» **What to produce**: Find all lines with the word "from" in the material, then copy them.

» **Given information**:
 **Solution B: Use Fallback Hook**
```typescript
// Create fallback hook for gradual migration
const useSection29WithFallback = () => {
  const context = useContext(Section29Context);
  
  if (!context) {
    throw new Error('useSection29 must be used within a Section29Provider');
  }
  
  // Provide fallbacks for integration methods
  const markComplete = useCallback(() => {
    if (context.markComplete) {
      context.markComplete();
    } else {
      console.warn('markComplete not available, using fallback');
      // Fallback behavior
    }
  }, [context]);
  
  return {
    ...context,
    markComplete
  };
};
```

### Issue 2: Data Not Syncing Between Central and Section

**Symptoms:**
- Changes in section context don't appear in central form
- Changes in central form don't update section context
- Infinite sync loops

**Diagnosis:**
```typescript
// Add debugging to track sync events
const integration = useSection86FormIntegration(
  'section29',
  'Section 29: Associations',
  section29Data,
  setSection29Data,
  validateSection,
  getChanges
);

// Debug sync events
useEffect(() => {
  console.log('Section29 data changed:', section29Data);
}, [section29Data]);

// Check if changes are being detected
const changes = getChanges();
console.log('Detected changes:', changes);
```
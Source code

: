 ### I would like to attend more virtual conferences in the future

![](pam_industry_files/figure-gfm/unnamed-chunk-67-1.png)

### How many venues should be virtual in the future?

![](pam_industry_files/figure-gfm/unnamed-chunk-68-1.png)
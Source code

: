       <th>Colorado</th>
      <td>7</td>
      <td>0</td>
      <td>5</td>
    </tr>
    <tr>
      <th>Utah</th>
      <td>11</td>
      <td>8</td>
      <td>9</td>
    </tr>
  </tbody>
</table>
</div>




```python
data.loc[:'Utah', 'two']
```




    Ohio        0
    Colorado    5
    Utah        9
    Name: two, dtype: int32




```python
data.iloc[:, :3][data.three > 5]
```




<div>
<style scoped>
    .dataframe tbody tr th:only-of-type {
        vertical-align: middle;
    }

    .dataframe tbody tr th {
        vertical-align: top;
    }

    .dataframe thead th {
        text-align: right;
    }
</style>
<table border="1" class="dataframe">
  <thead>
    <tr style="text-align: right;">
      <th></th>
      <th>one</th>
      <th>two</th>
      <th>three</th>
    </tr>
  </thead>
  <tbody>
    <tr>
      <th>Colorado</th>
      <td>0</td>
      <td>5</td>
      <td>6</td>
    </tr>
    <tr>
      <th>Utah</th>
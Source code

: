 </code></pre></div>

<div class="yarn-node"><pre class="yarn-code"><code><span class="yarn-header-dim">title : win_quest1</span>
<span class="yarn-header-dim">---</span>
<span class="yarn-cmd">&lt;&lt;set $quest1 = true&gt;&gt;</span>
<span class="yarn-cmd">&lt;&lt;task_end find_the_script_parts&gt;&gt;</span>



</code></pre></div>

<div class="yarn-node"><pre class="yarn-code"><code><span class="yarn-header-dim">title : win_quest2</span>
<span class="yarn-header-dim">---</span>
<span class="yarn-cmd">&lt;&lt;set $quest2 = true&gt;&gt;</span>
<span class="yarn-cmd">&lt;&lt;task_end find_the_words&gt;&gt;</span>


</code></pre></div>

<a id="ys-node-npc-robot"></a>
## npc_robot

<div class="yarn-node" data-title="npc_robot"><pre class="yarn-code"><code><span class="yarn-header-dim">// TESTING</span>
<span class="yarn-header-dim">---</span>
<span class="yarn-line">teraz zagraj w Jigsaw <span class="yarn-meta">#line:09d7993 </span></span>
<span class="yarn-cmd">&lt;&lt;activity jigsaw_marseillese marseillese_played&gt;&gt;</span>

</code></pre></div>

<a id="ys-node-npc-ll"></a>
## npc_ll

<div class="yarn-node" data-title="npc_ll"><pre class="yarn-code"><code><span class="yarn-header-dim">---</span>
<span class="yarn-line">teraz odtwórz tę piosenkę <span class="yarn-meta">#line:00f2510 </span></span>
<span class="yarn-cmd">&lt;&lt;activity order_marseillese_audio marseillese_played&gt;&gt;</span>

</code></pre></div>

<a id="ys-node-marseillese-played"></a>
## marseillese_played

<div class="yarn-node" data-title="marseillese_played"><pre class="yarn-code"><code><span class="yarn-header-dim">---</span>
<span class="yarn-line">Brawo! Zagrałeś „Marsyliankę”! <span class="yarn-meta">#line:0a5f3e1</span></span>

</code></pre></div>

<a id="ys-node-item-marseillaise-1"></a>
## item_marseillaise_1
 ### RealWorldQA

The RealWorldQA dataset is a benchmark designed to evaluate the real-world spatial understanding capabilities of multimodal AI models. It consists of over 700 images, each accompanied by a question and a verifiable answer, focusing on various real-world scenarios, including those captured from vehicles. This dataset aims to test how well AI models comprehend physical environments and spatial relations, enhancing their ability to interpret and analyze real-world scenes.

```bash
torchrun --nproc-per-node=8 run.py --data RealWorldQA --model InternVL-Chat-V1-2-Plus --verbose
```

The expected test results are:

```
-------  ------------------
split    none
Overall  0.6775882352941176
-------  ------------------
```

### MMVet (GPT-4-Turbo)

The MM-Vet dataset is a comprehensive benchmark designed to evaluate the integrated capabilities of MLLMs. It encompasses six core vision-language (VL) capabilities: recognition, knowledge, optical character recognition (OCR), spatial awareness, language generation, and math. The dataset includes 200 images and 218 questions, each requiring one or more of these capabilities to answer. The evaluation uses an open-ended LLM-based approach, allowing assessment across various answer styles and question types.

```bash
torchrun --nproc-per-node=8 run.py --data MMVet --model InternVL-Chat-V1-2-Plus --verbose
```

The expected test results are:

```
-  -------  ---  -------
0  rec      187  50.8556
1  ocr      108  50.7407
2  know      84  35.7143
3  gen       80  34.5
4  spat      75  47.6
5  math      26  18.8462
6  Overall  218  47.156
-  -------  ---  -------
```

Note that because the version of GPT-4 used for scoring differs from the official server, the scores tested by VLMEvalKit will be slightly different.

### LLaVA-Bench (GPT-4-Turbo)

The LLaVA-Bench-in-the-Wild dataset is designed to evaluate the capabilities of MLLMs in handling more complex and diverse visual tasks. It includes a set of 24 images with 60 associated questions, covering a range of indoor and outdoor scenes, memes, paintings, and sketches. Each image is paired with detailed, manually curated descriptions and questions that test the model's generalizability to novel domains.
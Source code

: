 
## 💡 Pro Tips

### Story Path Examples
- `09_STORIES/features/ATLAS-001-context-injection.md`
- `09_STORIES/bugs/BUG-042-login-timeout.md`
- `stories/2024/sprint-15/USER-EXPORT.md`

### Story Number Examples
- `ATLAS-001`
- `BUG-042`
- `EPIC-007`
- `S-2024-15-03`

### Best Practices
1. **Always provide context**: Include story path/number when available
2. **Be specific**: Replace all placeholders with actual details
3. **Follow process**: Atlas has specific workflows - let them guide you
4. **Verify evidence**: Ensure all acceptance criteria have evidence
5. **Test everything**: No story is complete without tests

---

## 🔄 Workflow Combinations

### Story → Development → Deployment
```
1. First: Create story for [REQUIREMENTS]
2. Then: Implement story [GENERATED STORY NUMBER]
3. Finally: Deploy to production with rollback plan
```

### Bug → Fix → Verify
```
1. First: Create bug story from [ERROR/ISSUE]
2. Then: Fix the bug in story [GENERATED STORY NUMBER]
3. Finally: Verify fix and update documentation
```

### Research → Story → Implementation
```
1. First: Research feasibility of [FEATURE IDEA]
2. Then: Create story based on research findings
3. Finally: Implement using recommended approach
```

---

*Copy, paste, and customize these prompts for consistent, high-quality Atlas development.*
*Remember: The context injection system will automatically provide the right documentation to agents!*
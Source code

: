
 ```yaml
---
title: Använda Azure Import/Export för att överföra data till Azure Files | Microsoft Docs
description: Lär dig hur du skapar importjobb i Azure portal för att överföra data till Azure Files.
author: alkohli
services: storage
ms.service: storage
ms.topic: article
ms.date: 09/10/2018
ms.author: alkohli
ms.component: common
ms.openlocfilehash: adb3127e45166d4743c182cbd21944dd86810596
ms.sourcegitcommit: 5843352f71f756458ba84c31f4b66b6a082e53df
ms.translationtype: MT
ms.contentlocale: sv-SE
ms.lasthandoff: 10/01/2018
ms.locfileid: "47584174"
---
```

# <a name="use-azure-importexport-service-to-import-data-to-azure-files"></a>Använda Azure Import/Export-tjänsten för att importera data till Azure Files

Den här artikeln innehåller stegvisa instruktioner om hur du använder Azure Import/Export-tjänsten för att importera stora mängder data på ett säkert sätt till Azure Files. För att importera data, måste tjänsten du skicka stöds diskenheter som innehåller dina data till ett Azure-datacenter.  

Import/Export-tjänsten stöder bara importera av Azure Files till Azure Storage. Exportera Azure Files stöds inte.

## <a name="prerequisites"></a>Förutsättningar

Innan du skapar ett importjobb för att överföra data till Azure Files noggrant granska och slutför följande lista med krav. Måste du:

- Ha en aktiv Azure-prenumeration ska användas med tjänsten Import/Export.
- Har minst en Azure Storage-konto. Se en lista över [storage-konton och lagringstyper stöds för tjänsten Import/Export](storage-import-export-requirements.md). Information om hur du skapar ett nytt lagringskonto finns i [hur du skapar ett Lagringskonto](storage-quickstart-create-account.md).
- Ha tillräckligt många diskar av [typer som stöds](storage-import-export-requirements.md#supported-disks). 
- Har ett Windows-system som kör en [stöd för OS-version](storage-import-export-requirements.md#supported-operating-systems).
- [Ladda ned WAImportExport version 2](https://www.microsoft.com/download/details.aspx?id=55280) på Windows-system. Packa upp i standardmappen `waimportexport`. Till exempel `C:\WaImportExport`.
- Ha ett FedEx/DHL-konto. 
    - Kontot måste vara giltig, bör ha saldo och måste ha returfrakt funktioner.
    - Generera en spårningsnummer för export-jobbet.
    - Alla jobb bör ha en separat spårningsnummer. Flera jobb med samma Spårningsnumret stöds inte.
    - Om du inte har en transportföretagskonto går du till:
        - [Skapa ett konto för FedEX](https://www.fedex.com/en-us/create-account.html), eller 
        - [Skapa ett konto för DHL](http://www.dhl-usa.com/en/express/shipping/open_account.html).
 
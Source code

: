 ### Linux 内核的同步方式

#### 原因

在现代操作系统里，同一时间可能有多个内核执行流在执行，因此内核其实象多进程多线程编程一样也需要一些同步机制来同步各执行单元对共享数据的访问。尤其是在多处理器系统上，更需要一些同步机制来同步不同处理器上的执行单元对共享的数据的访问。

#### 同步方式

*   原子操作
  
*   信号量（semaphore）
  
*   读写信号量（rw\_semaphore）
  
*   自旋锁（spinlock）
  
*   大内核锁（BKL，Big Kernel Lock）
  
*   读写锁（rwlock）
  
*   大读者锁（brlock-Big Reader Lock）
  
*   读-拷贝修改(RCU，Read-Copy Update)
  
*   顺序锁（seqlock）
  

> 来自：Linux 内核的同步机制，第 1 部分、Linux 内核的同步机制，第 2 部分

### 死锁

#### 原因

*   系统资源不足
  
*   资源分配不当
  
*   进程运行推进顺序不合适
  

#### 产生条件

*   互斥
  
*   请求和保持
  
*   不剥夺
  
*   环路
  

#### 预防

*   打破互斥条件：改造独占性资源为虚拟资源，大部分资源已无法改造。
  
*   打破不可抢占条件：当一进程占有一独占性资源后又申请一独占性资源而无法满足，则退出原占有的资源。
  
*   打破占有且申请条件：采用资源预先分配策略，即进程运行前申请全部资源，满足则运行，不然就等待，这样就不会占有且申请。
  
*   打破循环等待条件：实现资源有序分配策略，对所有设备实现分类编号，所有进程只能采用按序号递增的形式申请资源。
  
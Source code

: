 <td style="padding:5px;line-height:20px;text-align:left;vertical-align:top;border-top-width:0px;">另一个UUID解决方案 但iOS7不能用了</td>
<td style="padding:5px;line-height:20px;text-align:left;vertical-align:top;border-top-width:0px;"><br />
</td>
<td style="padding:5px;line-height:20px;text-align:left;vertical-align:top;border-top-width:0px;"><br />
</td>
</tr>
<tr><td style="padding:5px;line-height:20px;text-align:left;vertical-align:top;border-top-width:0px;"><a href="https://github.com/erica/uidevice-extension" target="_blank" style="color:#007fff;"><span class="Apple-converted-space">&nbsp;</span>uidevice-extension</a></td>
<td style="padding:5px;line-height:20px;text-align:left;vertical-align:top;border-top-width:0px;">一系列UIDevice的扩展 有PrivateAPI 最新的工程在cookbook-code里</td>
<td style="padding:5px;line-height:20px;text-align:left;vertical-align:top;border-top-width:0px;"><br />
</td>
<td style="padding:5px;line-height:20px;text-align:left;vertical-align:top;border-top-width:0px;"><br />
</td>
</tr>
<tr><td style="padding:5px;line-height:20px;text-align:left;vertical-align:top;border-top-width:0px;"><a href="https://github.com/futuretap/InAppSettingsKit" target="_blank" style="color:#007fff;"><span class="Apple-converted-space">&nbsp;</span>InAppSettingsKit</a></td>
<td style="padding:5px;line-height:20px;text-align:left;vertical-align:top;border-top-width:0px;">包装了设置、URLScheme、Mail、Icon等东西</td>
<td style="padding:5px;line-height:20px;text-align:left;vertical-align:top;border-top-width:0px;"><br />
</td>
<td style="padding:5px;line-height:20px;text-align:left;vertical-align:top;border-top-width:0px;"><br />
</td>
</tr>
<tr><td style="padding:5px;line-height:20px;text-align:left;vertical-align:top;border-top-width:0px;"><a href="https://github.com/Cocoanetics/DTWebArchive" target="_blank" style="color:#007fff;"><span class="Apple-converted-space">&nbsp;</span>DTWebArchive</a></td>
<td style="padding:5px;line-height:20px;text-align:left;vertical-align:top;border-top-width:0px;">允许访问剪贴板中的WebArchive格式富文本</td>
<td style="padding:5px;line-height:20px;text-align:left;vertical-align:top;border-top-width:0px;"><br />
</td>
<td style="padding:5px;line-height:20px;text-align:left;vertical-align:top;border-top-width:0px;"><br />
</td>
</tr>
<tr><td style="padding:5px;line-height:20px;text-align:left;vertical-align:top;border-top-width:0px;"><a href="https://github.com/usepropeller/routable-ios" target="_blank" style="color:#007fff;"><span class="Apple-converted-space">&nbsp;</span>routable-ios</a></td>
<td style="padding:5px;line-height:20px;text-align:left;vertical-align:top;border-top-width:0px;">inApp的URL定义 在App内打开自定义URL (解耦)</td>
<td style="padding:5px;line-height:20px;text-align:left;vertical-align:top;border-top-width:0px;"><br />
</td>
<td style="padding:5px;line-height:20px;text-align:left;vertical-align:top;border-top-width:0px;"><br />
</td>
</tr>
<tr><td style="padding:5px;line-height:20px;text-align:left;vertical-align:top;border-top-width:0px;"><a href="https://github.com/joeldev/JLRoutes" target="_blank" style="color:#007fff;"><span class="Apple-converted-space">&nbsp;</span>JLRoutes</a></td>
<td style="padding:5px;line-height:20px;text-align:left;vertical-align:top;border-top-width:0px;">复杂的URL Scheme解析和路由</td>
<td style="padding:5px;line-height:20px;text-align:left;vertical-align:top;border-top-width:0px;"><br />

» **Exercise answer**:
The RealWorldQA dataset is a benchmark designed to evaluate the real-world spatial understanding capabilities of multimodal AI models. It consists of over 700 images, each accompanied by a question and a verifiable answer, focusing on various real-world scenarios, including those captured from vehicles. This dataset aims to test how well AI models comprehend physical environments and spatial relations, enhancing their ability to interpret and analyze real-world scenes.
Note that because the version of GPT-4 used for scoring differs from the official server, the scores tested by VLMEvalKit will be slightly different.
1. First: Create bug story from [ERROR/ISSUE]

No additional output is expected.